Comments welcome

#1
I'm playing with a PARSE command for 4UTILS. Examples are below. Comments and suggestions are welcome.

Code:
v:\> parse /?
PARSE "string" "delims" array   (? = number of assignments made)

v:\> parse "My dog has fleas." " ." word

v:\> echo %_?
4

v:\> for /l %i in (0,1,3) echo %word[%i]
My
dog
has
fleas

v:\> echo %_IP
72.230.122.241 192.168.1.3 169.254.1.1

v:\> parse "%@word[0,%ip]" "." octet

v:\> echo %_?
4

v:\> for /l %i in (0,1,3) echo %octet[%i]
72
230
122
241
 
May 29, 2008
533
3
Groton, CT
#2
I'm playing with a PARSE command for 4UTILS. Examples are below. Comments and suggestions are welcome.

Code:
v:\> parse /?
PARSE "string" "delims" array   (? = number of assignments made)

v:\> parse "My dog has fleas." " ." word

v:\> echo %_?
4

v:\> for /l %i in (0,1,3) echo %word[%i]
My
dog
has
fleas

v:\> echo %_IP
72.230.122.241 192.168.1.3 169.254.1.1

v:\> parse "%@word[0,%ip]" "." octet

v:\> echo %_?
4

v:\> for /l %i in (0,1,3) echo %octet[%i]
72
230
122
241
Yup, I have a comment. PARSE by words or by fields.

That is, what does

Code:
SET FOO=A,,B,C
PARSE  "%foo" "," elements
give you?

I'd like to see an option for choosing whether to ignore consecutive separators or to count them separately.
 
#3
vefatica wrote:
| I'm playing with a PARSE command for 4UTILS. Examples are below.
| Comments and suggestions are welcome.
|
|
| Code:
| ---------
| v:\> parse /?
| PARSE "string" "delims" array (? = number of assignments made)
|
| v:\> parse "My dog has fleas." " ." word
|
| v:\> echo %_?
| 4
|
| v:\> for /l %i in (0,1,3) echo %word[%i]
| My
| dog
| has
| fleas
|
| v:\> echo %_IP
| 72.230.122.241 192.168.1.3 169.254.1.1
|
| v:\> parse "%@word[0,%ip]" "." octet
|
| v:\> echo %_?
| 4
|
| v:\> for /l %i in (0,1,3) echo %octet[%i]
| 72
| 230
| 122
| 241
| ---------

I agree with Dave's request to make @FIELD vs. @WORD type parsing
selectable.
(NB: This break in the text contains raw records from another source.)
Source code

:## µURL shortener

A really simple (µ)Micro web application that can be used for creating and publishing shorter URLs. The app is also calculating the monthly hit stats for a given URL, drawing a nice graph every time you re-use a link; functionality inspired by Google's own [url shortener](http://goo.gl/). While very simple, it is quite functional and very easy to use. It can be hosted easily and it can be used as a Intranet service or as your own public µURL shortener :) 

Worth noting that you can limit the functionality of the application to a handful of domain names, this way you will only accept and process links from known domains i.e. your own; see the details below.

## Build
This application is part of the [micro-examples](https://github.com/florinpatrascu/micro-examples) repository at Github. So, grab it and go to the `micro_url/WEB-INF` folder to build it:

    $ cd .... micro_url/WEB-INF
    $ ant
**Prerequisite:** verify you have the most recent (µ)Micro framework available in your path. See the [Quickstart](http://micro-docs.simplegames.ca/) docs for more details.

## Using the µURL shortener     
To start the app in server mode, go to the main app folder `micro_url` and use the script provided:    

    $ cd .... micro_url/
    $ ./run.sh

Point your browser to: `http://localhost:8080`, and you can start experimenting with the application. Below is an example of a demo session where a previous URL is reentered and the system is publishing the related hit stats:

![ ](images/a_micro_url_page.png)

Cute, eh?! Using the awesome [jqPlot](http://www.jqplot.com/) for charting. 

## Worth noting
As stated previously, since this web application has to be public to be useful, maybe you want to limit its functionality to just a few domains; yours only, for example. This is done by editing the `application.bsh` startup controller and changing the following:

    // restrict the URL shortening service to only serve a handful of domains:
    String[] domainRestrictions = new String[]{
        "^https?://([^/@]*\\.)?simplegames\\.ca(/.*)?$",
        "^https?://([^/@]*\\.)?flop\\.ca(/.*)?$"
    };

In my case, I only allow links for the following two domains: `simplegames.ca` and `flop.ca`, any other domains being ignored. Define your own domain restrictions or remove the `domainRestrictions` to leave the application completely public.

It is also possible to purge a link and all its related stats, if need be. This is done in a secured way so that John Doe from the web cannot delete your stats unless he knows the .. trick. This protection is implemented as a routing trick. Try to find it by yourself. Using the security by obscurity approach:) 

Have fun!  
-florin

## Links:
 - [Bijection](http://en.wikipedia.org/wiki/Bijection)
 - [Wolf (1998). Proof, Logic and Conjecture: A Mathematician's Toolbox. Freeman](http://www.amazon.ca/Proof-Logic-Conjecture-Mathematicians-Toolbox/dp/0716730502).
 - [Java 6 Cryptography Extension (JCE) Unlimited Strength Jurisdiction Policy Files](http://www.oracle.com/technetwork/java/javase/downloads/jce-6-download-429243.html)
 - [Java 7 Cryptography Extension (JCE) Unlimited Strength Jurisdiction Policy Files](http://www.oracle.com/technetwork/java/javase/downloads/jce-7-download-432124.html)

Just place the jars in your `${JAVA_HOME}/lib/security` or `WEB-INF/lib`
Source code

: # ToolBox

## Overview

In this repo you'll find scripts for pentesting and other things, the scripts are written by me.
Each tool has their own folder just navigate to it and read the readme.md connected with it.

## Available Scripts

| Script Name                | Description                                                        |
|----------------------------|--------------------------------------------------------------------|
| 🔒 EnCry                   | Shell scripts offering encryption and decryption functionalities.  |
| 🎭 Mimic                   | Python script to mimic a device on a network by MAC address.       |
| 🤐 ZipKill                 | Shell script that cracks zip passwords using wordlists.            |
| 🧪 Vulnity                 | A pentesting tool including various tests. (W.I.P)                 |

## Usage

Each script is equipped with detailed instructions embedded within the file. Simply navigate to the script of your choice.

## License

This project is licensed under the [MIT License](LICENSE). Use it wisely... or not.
I'd also suggest:

1/ Make delimiter list specification optional, as in @word/@field, in the
form /D"delims"; use the same default as @word and @field

2/ make it both a command and a function, with the function value the number
of elements in the array

3/ to simplify your own parsing make the array name the first parameter, the
rest of the command line the second (parsend string) parameter.

4/ provide an option to report either the element count (as you proposed),
or the array index of the last element - this would simplify such things as
your FOR loop to report all elements.

The syntax would thus be:

PARSE /?

Create or replace an array from delimited elements of a string

PARSE [/D"delimiters"] [/F | /W] [/X] array string

/D"delimiters" list of string element delimiters
/F @field type parsing
/W @word type parsing (default)
/X report last array index instead of array size
array name of array to be created or replaced
string string to be parsed

Exit code: array size (default)

The function would have identical parameter list and options.

I know, I always want more than you intended...
--
Steve
 
#4
On Wed, 15 Apr 2009 07:35:04 -0500, dcantor <> wrote:

|---------
|SET FOO=A,,B,C
|PARSE "%foo" "," elements
|---------
|give you?
|
|I'd like to see an option for choosing whether to ignore consecutive separators or to count them separately.

v:\> SET FOO=A,,B,C

v:\> PARSE "%foo" "," elements

v:\> for /l %i in (0,1,%@dec[%_?]) echo %elements[%i]
A
B
C

As it is, PARSE is a very skimpy wrapper for wcstok_s() which treats consecutive
delimeters as one (and essentially does **all** the work). I like your
suggestion so I'll give it some thought ... might wind up a separate PARSEF.
--
- Vince
 
#5
On Wed, 15 Apr 2009 08:27:24 -0500, Steve Fábián <> wrote:

|I agree with Dave's request to make @FIELD vs. @WORD type parsing
|selectable. I'd also suggest:

Under consideration.

|1/ Make delimiter list specification optional, as in @word/@field, in the
|form /D"delims"; use the same default as @word and @field
|
|2/ make it both a command and a function, with the function value the number
|of elements in the array

Wouldn't @PARSE be sufficient (no command)? I considered returning the highest
index (count - 1). Whatever behavior I settle on, it won't be optional.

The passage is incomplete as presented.